Here is a summary of what Clinton said to questions from Burns on several geopolitical problems. (She took no questions from the audience.)
On Trump’s recent decision to withdraw US troops from northeast Syria and its effect on the Middle East and relations with America’s allies. The decision — apparently a “personal” one made by Trump, Clinton said, and connected to a phone call with President Erdogan of Turkey — did not appear to follow internal processes that would have “sounded an alarm.” The withdrawal, she added, is not only a “betrayal of the Kurds,” who fought with American forces to dislodge ISIS from Syria (and Iraq) and “had every reason to believe that they were acting not only on American but Western interests,” has left the Kurds “to the mercies of not just the Turkish military . . . but Turkish-supported militias.” These forces are now “engaging in executions, civilian casualties and really, uncontrolled violence against Kurdish targets — both soldiers and civilians.” The Trump move, Clinton said, also “opened the door to further aggressive behavior by the Russians” and solidified the positions of [President] Assad and Iran in Syria. “I think it’s going to be a free for all with tremendous and terrible loss of life” — leaving “really wicked problems.”
On Afghanistan and the recent US-led peace talks with the Taliban: “I for one am glad that the peace talks that the administration was engaged in collapsed,” Clinton said, adding that they fell apart because Trump had invited the Taliban to Camp David. “That was a good outcome of another bad process.” It was an “absolute error for the United States to negotiate bilaterally with the Taliban and essentially concede to their demand that the Afghan government not be involved.” Future negotiations, she said, should be done “at the very least” with low-level representatives of the Taliban and the government. “The goal should be to try to make sure that the Taliban becomes a political party, not an armed insurgency force.” The model of peace talks should be the negotiations that ended the war in Colombia. She noted some progress in Afghanistan: lowered infant mortality; more women and girls in school; and businesses flourishing. The US should “come to the negotiation anew with a different approach.”
On China’s expansion in the South China Sea and its Belt and Road initiative: “I don’t know what our strategy [in China] is other than imposing tariffs. . . .” China should be the No. 1 priority in the US foreign policy list. “But it also has to be dealt with in a stable, predictable way” that sets forth America’s goals in China and clarifies steps that are “very understandable as to what it is we are standing up for and why.” An example: China’s encroachment in the South China Sea — a “flashpoint” that emerged under the Obama administration — involving China building airstrips, installing military forces and conducting mineral development in the atolls and the ocean, actions that the Trump administration is not talking about at all. Clinton called the South China Sea expansion “a huge strategic issue,” that requires the US to find a “broader view” about how to deal with China overall. Its ambitious Belt and Road plan includes building ports that extend from Myanmar to Djibouti to southern Europe and that the Chinese will then control. “What are the consequences?. . . . There is no work being done in this administration. Everybody waits around to see what the latest tweet is. . . . That’s how policy is being made, and we are going to pay a really big price for that in the years ahead.”

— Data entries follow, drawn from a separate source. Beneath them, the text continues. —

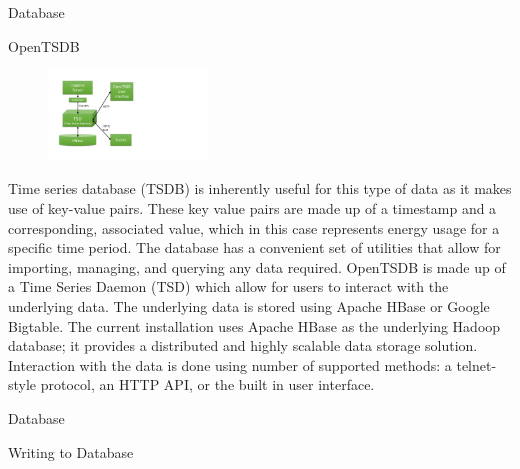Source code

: \documentclass[8pt,xcolor={dvipsnames}]{beamer}
\begin{document}
{\begin{frame}{Database}
\begin{block}{OpenTSDB}

\begin{figure}
	\begin{center}
		\includegraphics[width=0.38\textwidth, trim=65 80 450 60, clip]{OpenTSDBNo}
	\end{center}
\end{figure}

Time series database (TSDB) is inherently useful for this type of data as it makes use of key-value pairs. These key value pairs are made up of a timestamp and a corresponding, associated value, which in this case represents energy usage for a specific time period.
The database has a convenient set of utilities that allow for importing, managing, and querying any data required. OpenTSDB is made up of a Time Series Daemon (TSD) which allow for users to interact with the underlying data. The underlying data is stored using Apache HBase or Google Bigtable.
The current installation uses Apache HBase as the underlying Hadoop database; it provides a distributed and  highly scalable data storage solution.
Interaction with the data is done using number of supported methods: a telnet-style protocol, an HTTP API, or the built in user interface.
	
	
\end{block}

\end{frame}

\begin{frame}{Database}

\begin{block}{Writing to Database}


\end{block}
\end{frame}}
\end{document}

On outstanding women across the globe: The trait shared by gutsy women, echoing the title of her book, written with her daughter, Chelsea Clinton, “The Book of Gutsy Women,” is persisting against high odds to make change. Clinton cited Michelle Bachelet, the former president of Chile who is the UN high commissioner for human rights and endured imprisonment with her family under the Pinochet regime in Chile; and Ellen Johnson Sirleaf, who in leading a successful peace movement with other women in Liberia during its civil war, was beaten, arrested and exiled but who eventually became Africa’s first female president. Against “almost unimaginable” circumstances, Clinton said that such persevering women believed in the “fundamental human rights that motivated their careers and their opposition to the forces of darkness and oppression that they dealt with personally.” That alone, she added, should give everyone “some hope and some optimism.”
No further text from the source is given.